══ DATASET RECORDS
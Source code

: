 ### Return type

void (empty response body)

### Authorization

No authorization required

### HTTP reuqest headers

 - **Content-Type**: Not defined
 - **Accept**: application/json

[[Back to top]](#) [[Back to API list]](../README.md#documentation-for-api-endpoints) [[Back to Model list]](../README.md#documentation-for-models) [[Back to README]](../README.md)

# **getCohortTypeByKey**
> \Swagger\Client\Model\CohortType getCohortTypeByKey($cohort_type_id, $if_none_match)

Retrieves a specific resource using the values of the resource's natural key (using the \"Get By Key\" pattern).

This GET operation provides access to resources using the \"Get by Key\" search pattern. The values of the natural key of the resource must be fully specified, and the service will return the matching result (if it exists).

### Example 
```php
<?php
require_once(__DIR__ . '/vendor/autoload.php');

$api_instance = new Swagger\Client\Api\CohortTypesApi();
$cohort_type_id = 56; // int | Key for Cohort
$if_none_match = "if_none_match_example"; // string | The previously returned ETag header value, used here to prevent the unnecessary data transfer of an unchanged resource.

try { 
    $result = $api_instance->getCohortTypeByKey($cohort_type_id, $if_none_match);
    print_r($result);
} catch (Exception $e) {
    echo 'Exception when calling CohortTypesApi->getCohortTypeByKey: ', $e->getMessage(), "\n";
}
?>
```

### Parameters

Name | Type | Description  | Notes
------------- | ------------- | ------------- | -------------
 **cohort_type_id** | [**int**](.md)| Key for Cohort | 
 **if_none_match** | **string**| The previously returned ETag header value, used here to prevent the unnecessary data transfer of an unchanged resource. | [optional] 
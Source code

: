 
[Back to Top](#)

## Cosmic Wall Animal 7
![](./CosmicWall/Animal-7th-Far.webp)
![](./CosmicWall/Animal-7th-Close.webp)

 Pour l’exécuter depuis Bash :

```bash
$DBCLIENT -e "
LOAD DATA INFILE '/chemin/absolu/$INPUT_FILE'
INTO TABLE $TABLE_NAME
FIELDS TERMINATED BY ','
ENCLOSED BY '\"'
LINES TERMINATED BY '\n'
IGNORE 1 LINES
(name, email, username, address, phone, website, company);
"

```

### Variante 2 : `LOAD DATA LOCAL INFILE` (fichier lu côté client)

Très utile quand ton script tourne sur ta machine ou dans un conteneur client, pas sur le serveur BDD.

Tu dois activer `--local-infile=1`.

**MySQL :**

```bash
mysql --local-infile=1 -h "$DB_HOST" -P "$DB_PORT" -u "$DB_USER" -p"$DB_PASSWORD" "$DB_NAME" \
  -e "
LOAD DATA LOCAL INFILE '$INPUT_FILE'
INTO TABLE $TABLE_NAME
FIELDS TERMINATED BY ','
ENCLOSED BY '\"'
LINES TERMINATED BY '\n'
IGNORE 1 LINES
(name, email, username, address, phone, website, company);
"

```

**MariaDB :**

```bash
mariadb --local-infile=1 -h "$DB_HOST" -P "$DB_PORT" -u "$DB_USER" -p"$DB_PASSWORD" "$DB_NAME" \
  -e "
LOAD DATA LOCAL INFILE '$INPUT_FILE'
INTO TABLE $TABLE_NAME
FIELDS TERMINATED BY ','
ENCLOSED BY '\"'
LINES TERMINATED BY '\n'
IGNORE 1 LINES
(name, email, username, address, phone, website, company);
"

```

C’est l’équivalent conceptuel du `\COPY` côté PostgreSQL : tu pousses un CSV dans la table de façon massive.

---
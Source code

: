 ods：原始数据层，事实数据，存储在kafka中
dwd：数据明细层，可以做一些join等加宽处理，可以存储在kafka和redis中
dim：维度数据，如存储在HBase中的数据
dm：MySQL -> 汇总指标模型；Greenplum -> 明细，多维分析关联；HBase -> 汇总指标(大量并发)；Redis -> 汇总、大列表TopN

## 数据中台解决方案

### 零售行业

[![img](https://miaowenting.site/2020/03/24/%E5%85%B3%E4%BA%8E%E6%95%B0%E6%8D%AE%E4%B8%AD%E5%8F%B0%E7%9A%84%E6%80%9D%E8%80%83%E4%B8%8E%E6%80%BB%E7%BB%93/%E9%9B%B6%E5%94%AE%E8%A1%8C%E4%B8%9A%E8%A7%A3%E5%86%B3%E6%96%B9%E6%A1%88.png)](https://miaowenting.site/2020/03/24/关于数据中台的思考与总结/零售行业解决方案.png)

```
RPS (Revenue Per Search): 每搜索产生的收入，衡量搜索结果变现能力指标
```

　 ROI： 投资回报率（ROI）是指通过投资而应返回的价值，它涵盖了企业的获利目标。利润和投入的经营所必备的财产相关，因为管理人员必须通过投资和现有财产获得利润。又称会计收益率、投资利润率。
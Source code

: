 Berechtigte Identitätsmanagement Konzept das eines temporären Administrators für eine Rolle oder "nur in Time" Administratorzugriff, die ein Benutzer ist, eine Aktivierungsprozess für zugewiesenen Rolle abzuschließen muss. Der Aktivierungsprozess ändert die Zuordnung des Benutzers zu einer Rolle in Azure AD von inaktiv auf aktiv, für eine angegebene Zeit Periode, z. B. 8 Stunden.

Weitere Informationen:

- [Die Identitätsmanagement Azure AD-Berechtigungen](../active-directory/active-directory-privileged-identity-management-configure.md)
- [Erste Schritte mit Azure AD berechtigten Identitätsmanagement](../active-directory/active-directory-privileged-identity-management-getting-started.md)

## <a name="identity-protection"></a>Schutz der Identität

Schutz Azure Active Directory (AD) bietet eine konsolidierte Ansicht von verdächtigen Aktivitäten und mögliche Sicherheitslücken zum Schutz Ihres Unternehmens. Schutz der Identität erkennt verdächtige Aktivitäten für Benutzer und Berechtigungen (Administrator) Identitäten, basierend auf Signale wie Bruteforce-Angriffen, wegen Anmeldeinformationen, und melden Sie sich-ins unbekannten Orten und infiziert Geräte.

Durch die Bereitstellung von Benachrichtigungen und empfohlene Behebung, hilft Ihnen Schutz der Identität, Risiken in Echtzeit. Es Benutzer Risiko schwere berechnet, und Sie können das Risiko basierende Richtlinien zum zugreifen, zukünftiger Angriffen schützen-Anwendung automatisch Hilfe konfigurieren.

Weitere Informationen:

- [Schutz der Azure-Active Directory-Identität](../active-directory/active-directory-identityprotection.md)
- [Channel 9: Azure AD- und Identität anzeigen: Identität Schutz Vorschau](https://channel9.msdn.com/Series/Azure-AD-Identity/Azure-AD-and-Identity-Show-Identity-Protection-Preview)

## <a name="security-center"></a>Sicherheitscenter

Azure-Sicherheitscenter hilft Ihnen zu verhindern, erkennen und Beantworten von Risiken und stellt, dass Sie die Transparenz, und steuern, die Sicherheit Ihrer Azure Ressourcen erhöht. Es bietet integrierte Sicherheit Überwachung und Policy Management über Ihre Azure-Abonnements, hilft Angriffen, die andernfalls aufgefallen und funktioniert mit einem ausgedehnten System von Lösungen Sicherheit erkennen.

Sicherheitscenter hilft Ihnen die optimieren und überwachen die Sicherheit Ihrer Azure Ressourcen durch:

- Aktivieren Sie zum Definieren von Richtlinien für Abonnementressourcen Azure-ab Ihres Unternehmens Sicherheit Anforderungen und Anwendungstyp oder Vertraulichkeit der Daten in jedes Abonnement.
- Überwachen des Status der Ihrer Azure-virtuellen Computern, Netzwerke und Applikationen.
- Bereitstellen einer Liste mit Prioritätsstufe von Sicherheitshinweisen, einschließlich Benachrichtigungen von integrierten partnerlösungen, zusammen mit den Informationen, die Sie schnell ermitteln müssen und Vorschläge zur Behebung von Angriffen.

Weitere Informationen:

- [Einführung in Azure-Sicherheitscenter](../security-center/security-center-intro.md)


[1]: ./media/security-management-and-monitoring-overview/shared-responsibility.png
════
PROBLEM STATEMENT » In the entries above, tally the lines containing the word "dans" and return only the tally.

PROBLEM SOLUTION » 2